Now substitute "children" for women in that last sentence and you understand the risk that's run every time a child sex abuser is released from prison. Mr. Comstock and his colleagues, about 60 in the eastern district of North Carolina alone, are people whom a judge determined are distinctly more likely to re-offend than that.  That's what earned them the title of  "sexually dangerous."

Assume the judges who determined they were sexually dangerous had predictive powers equal to that of a coin flip, so that only 30 of the 60 are truly dangerous.  That still means releasing those men would condemn at least 30  victims (not all them necessarily children) to, at the very least, inappropriate sexual attentions, or what lawyers call attempted rape.

So by deciding whether Mr. Comstock and everyone in his situation should be released forthwith, the Supreme Court is effectively deciding whether those 30 people should be victimized.

Of course, it's unlikely that any of the truly dangerous men will be caught the first time they re-offend, so the true number of future victims would almost certainly be greater than 30.

Furthermore, whatever decision the Supreme Court reaches in Comstock will apply to all men found to be "sexually dangerous" everywhere in the country.  Depending on how the court rules, its rulings could  result in the immediate freeing of many more than 30, or even 60, truly sexually dangerous men  – with a corresponding increase in the number of future victims.

Although we're not used to thinking in these terms, that's a question judges, juries and prison authorities deal with all the time. That's what the criminal justice system does: it determines how many of us will become victims in coming years.

It's a statistical given that a certain number of ex-offenders will re-offend.  The extraordinarily brutal environment of our prisons tends to raise rather than lower the number, because it burdens ex-offenders with the additional task of overcoming their own brutalization.

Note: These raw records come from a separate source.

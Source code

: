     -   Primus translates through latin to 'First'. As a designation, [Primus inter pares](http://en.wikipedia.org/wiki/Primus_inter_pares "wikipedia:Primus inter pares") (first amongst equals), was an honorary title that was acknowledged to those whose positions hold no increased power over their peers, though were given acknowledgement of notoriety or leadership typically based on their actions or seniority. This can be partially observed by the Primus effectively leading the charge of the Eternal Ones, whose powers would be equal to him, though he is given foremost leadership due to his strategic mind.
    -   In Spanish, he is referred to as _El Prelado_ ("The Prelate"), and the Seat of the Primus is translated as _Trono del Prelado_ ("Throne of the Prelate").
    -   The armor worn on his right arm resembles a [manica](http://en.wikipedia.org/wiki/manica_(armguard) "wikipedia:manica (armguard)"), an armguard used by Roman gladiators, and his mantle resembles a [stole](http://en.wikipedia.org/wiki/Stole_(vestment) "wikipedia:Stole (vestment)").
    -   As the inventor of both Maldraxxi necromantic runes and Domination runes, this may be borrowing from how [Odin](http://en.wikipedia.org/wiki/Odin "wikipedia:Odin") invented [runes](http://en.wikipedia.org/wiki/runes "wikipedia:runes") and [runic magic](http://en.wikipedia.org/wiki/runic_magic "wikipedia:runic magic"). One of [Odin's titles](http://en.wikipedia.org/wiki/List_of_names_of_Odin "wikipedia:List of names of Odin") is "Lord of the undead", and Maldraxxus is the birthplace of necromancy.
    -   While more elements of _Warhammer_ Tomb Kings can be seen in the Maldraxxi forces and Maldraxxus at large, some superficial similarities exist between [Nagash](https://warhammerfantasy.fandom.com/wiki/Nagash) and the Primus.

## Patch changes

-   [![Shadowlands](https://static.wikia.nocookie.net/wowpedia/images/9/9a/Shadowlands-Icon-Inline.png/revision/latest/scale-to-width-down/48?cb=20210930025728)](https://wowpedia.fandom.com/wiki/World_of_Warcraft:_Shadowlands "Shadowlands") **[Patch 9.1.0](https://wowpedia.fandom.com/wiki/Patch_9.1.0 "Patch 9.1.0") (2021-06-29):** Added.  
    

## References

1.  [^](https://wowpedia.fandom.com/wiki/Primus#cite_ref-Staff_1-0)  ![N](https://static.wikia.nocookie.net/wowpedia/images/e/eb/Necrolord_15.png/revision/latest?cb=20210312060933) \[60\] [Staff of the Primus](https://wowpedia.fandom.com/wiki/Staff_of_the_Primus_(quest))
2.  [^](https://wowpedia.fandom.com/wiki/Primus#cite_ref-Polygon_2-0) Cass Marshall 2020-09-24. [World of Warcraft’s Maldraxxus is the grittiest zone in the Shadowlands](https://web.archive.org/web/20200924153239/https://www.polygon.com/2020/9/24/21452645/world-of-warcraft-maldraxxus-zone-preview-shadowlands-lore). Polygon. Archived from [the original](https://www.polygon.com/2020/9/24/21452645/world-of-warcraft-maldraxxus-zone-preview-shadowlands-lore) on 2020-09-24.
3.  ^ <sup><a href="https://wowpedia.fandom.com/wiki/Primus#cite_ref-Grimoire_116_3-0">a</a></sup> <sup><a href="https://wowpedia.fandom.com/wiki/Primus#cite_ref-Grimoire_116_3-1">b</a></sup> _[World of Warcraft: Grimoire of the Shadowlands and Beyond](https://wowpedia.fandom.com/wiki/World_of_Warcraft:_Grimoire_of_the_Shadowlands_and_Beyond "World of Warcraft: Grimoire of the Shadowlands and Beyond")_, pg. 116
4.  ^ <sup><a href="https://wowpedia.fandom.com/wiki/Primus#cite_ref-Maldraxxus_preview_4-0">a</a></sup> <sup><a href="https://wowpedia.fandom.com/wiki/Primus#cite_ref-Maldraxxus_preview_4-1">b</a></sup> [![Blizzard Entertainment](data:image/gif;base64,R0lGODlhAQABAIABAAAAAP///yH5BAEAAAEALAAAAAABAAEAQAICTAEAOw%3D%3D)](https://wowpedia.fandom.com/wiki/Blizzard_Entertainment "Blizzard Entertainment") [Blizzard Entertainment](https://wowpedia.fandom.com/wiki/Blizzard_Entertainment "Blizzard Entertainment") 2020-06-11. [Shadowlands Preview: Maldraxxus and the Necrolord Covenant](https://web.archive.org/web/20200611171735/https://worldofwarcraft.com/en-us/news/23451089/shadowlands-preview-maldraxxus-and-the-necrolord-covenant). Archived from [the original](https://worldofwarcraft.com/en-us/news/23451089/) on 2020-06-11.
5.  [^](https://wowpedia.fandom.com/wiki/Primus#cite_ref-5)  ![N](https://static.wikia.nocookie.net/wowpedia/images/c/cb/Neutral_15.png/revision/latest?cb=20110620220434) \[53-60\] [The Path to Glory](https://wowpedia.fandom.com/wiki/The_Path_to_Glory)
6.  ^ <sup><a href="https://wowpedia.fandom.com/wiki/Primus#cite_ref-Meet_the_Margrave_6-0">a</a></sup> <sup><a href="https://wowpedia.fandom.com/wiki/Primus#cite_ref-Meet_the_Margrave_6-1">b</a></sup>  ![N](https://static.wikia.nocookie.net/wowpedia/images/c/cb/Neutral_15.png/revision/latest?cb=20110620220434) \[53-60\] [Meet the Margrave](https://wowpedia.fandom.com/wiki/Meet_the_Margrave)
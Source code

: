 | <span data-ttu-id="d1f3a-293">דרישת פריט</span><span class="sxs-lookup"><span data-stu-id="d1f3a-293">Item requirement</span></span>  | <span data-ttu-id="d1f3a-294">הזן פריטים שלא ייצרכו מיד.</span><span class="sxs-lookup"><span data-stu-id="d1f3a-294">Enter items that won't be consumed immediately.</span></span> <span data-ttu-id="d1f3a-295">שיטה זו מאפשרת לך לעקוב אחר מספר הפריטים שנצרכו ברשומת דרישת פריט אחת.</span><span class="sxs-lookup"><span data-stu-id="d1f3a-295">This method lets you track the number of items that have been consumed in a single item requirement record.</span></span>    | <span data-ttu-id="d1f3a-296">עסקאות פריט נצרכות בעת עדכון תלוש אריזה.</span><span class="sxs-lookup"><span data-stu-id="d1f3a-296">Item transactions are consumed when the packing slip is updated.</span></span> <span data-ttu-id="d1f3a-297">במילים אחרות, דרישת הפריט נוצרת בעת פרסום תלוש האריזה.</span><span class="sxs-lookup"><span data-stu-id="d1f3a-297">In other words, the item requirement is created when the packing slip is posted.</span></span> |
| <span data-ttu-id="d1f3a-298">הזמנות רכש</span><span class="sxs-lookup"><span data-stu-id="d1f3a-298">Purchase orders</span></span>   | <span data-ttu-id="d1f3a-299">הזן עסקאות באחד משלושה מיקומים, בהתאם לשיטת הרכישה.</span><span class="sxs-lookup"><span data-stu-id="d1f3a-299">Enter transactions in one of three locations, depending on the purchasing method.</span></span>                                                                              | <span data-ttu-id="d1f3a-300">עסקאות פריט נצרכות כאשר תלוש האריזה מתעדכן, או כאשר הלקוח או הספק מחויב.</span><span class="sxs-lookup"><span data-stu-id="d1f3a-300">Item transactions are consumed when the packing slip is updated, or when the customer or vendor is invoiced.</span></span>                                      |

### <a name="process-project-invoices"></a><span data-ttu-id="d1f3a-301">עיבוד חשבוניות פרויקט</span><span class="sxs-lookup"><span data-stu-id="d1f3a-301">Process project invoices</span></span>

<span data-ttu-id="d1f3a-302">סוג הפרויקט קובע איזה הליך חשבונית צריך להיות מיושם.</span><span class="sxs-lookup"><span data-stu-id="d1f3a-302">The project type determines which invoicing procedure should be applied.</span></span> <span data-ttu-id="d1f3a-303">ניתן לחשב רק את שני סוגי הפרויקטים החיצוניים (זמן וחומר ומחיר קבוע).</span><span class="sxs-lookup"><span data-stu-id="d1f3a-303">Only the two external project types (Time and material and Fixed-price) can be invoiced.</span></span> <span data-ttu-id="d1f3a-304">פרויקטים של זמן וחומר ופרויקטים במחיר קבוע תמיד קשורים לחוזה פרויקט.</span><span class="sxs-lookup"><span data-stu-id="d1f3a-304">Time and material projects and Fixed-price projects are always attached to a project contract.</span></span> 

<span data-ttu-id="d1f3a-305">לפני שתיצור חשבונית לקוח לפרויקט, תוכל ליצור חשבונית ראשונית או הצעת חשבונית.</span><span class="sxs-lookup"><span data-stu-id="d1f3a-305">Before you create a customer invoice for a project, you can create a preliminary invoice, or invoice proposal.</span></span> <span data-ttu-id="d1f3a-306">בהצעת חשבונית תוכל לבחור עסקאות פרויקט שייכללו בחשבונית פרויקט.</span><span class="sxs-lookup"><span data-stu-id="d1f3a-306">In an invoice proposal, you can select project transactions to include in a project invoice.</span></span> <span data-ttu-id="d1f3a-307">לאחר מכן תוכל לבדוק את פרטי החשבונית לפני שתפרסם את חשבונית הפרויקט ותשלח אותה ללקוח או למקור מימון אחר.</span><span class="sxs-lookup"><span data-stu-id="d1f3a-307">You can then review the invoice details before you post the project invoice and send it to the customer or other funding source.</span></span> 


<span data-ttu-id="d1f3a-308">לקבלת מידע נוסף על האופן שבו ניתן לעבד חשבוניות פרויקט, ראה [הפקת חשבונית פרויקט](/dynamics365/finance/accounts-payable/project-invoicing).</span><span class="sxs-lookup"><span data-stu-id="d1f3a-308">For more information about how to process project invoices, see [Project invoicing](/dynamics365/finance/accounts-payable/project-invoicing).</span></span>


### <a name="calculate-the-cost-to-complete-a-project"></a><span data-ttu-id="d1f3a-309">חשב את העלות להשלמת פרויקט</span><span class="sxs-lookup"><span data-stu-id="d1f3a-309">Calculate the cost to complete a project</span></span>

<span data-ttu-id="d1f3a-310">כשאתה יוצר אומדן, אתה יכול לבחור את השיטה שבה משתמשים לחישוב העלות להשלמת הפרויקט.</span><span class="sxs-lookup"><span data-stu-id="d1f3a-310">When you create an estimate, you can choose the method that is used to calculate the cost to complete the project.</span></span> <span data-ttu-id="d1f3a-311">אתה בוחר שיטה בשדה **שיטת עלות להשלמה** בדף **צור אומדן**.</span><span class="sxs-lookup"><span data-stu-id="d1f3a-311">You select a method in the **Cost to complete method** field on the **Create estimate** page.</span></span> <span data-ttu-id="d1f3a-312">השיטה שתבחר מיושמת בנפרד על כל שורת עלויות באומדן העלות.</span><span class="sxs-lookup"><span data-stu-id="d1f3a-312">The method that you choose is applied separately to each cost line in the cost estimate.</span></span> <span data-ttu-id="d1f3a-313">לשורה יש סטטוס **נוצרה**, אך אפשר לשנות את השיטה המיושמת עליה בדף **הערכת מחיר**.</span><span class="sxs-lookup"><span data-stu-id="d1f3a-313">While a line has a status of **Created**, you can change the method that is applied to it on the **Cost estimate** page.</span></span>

Yet offenders must be released.  The alternative - our current regime of mass incarceration - merely postpones the date while swelling the number to be released, multiplying the problem.

By locking up dangerous people, and then by releasing them, our criminal justice system regulates the level of violence in society. That's what makes it a regulatory agency, like the FDA or Federal Reserve.

That's not an analogy. The legal system isn't "like" a regulatory agency. It is one. It's just one that doesn't admit to itself what it's doing.

When the courts' regulatory role becomes difficult to miss, as it does with Comstock, the legal system works hard to miss it, insisting that "the real issue" is something other than the obvious and predictable result of the ruling.

It's true that the "real issue" argued inside the Supreme Court's courtroom last Tuesday was something quite different from the regulation of child rape. But it's equally true that the greatest significance of the ruling outside the courtroom will be the adjustment to that rate.  The justices' hands are on the valve, but they insist on looking the other way.

What if we had a legal system that devoted itself to arguing openly about what it's doing to society, rather than obsessing about what it's doing to itself?